L’Afrique avait pour gouverneur, depuis le meurtre de Stilicon, Héraclianus, bourreau de l’infortuné, régent et bras droit d’Olympius ; en d’autres termes, la subsistance de Rome se trouvait à la discrétion du plus mortel ennemi du sénat, de l’adversaire le plus déclaré de la tolérance religieuse, et, pour tout dire enfin, d’un assassin. Qu’allait-il se passer quand les nouvelles de l’Italie seraient connues à Carthage, quand Heraclianus apprendrait en même temps, la déposition d’Honorius, l’élévation d’Attale à l’empire, et la promotion d’Alaric au grade de généralissime, des armées d’Occident, Alaric au nom duquel il avait tué Stilicon ? Cette question, qui, était dans toutes les bouches, recevait de toutes la même réponse : Héraclianus mettrait l’embargo sur les navires stationnés dans les ports d’Afrique, arrêterait le départ de la flotte annonaire et affamerait du même coup les Italiens et les Goths. Nul ne douta que ce ne fût là, son premier acte.
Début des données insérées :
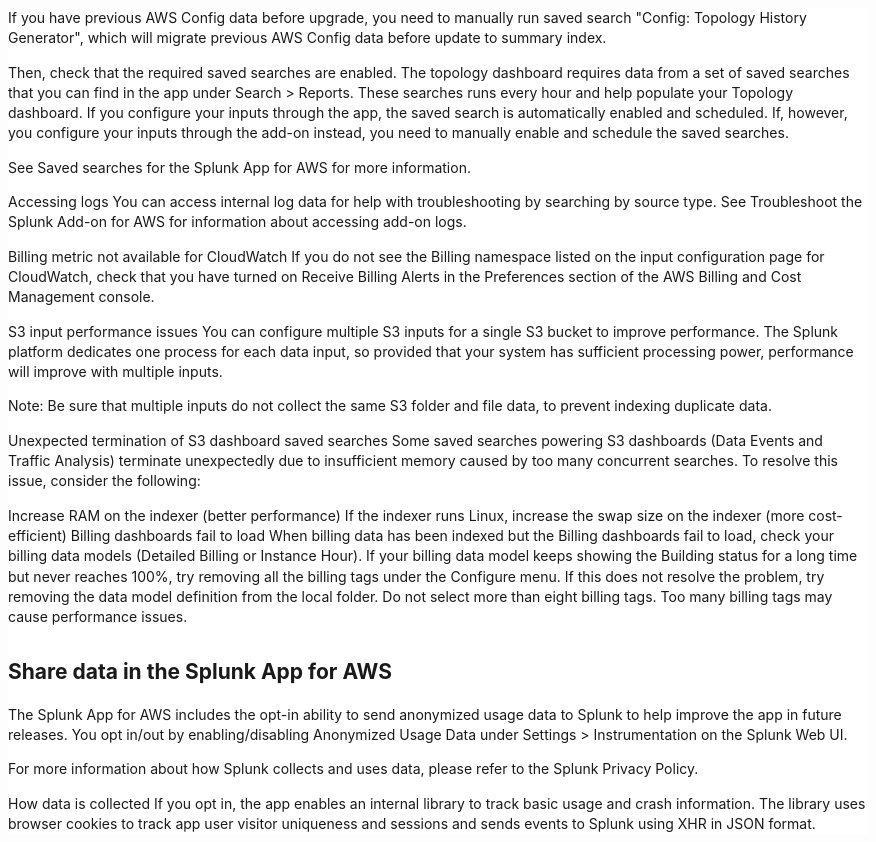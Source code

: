 If you have previous AWS Config data before upgrade, you need to manually run saved search "Config: Topology History Generator", which will migrate previous AWS Config data before update to summary index.

Then, check that the required saved searches are enabled. The topology dashboard requires data from a set of saved searches that you can find in the app under Search > Reports. These searches runs every hour and help populate your Topology dashboard. If you configure your inputs through the app, the saved search is automatically enabled and scheduled. If, however, you configure your inputs through the add-on instead, you need to manually enable and schedule the saved searches.

See Saved searches for the Splunk App for AWS for more information.

Accessing logs
You can access internal log data for help with troubleshooting by searching by source type. See Troubleshoot the Splunk Add-on for AWS for information about accessing add-on logs.

Billing metric not available for CloudWatch
If you do not see the Billing namespace listed on the input configuration page for CloudWatch, check that you have turned on Receive Billing Alerts in the Preferences section of the AWS Billing and Cost Management console.

S3 input performance issues
You can configure multiple S3 inputs for a single S3 bucket to improve performance. The Splunk platform dedicates one process for each data input, so provided that your system has sufficient processing power, performance will improve with multiple inputs.

Note: Be sure that multiple inputs do not collect the same S3 folder and file data, to prevent indexing duplicate data.

Unexpected termination of S3 dashboard saved searches
Some saved searches powering S3 dashboards (Data Events and Traffic Analysis) terminate unexpectedly due to insufficient memory caused by too many concurrent searches. To resolve this issue, consider the following:

Increase RAM on the indexer (better performance)
If the indexer runs Linux, increase the swap size on the indexer (more cost-efficient)
Billing dashboards fail to load
When billing data has been indexed but the Billing dashboards fail to load, check your billing data models (Detailed Billing or Instance Hour). If your billing data model keeps showing the Building status for a long time but never reaches 100%, try removing all the billing tags under the Configure menu. If this does not resolve the problem, try removing the data model definition from the local folder. Do not select more than eight billing tags. Too many billing tags may cause performance issues.

## Share data in the Splunk App for AWS

The Splunk App for AWS includes the opt-in ability to send anonymized usage data to Splunk to help improve the app in future releases. You opt in/out by enabling/disabling Anonymized Usage Data under Settings > Instrumentation on the Splunk Web UI.

For more information about how Splunk collects and uses data, please refer to the Splunk Privacy Policy.

How data is collected
If you opt in, the app enables an internal library to track basic usage and crash information. The library uses browser cookies to track app user visitor uniqueness and sessions and sends events to Splunk using XHR in JSON format.
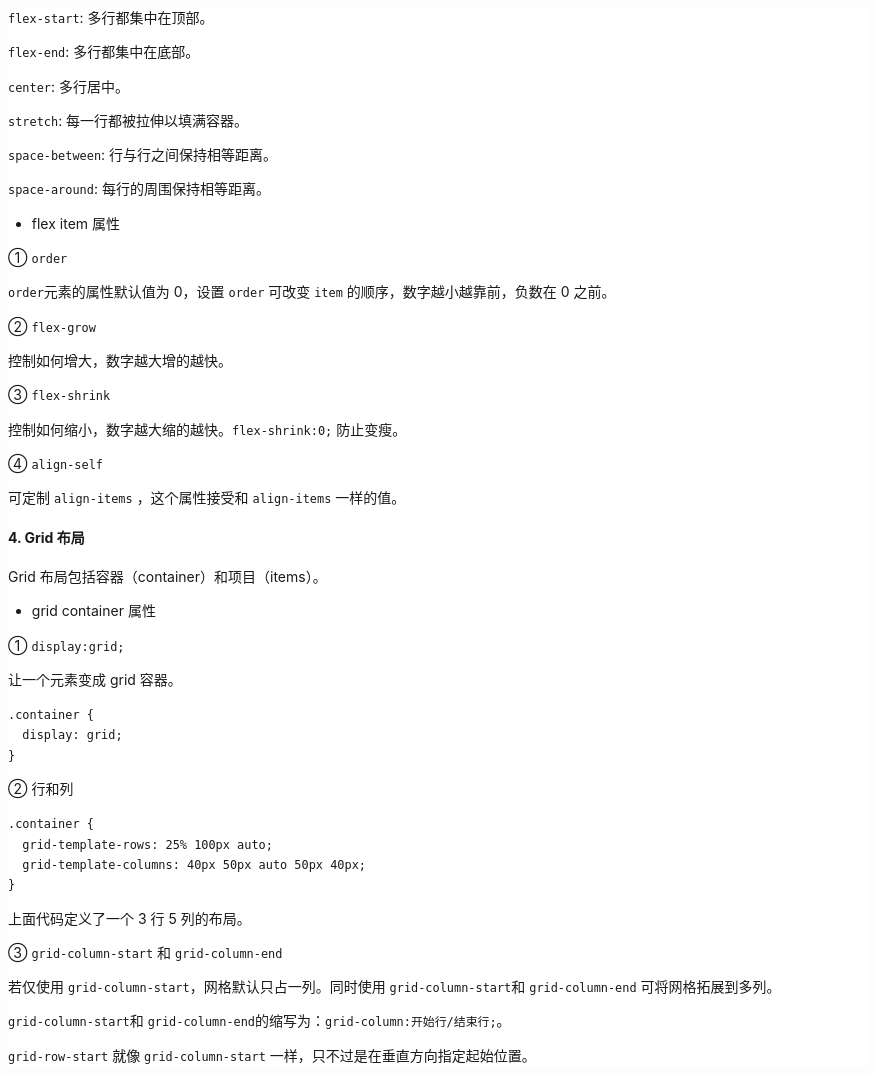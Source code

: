 `flex-start`: 多行都集中在顶部。

`flex-end`: 多行都集中在底部。

`center`: 多行居中。

`stretch`: 每一行都被拉伸以填满容器。

`space-between`: 行与行之间保持相等距离。

`space-around`: 每行的周围保持相等距离。

- flex item 属性

① `order`

`order`元素的属性默认值为 0，设置 `order` 可改变 `item` 的顺序，数字越小越靠前，负数在 0 之前。

② `flex-grow`

控制如何增大，数字越大增的越快。

③ `flex-shrink`

控制如何缩小，数字越大缩的越快。`flex-shrink:0;` 防止变瘦。

④ `align-self`

可定制 `align-items` ，这个属性接受和 `align-items` 一样的值。

#### 4. Grid 布局

Grid 布局包括容器（container）和项目（items）。

- grid container 属性

① `display:grid;`

让一个元素变成 grid 容器。

```
.container {
  display: grid;
}
```

② 行和列

```
.container {
  grid-template-rows: 25% 100px auto;
  grid-template-columns: 40px 50px auto 50px 40px;
}
```

上面代码定义了一个 3 行 5 列的布局。

③ `grid-column-start` 和 `grid-column-end`

若仅使用 `grid-column-start`，网格默认只占一列。同时使用 `grid-column-start`和 `grid-column-end` 可将网格拓展到多列。

`grid-column-start`和 `grid-column-end`的缩写为：`grid-column:开始行/结束行;`。

`grid-row-start` 就像 `grid-column-start` 一样，只不过是在垂直方向指定起始位置。

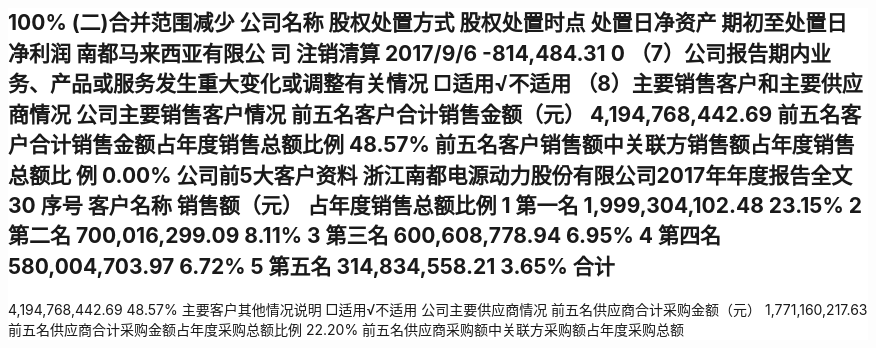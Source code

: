 100%
(二)合并范围减少
公司名称
股权处置方式
股权处置时点
处置日净资产
期初至处置日
净利润
南都马来西亚有限公
司
注销清算
2017/9/6
-814,484.31
0
（7）公司报告期内业务、产品或服务发生重大变化或调整有关情况
□适用√不适用
（8）主要销售客户和主要供应商情况
公司主要销售客户情况
前五名客户合计销售金额（元）
4,194,768,442.69
前五名客户合计销售金额占年度销售总额比例
48.57%
前五名客户销售额中关联方销售额占年度销售总额比
例
0.00%
公司前5大客户资料
浙江南都电源动力股份有限公司2017年年度报告全文
30
序号
客户名称
销售额（元）
占年度销售总额比例
1
第一名
1,999,304,102.48
23.15%
2
第二名
700,016,299.09
8.11%
3
第三名
600,608,778.94
6.95%
4
第四名
580,004,703.97
6.72%
5
第五名
314,834,558.21
3.65%
合计
--
4,194,768,442.69
48.57%
主要客户其他情况说明
□适用√不适用
公司主要供应商情况
前五名供应商合计采购金额（元）
1,771,160,217.63
前五名供应商合计采购金额占年度采购总额比例
22.20%
前五名供应商采购额中关联方采购额占年度采购总额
En vue d’un pareil malheur, la plus simple prudence ordonnait qu’on mît sans perdre un instant la main sur l’Afrique, dont les dispositions, en les supposant mauvaises, seraient contenues par un nouveau gouverneur : Alaric, qui siégeait au conseil d’Attale comme généralissime romain, proposa d’envoyer sur-le-champ une division de ses Goths sous la conduite d’un officier nommé Druma, homme intelligent, alerte, capable de bien diriger un coup de main et de bien régler les choses après le succès. « Le soldat goth, disait-il, offre pour une entreprise de cette nature plus de sûreté que le soldat romain ; il n’est point accessible comme celui-ci à la séduction des partis qui divisent dans l’empire l’armée aussi bien que le peuple. Il ne connaît point Héraclianus, et ne balancera jamais entre Honorius et Attale. » Il affirmait que quinze cents hommes d’élite suffiraient à cette expédition, qui ne devait être qu’une surprise habilement et vivement conduite.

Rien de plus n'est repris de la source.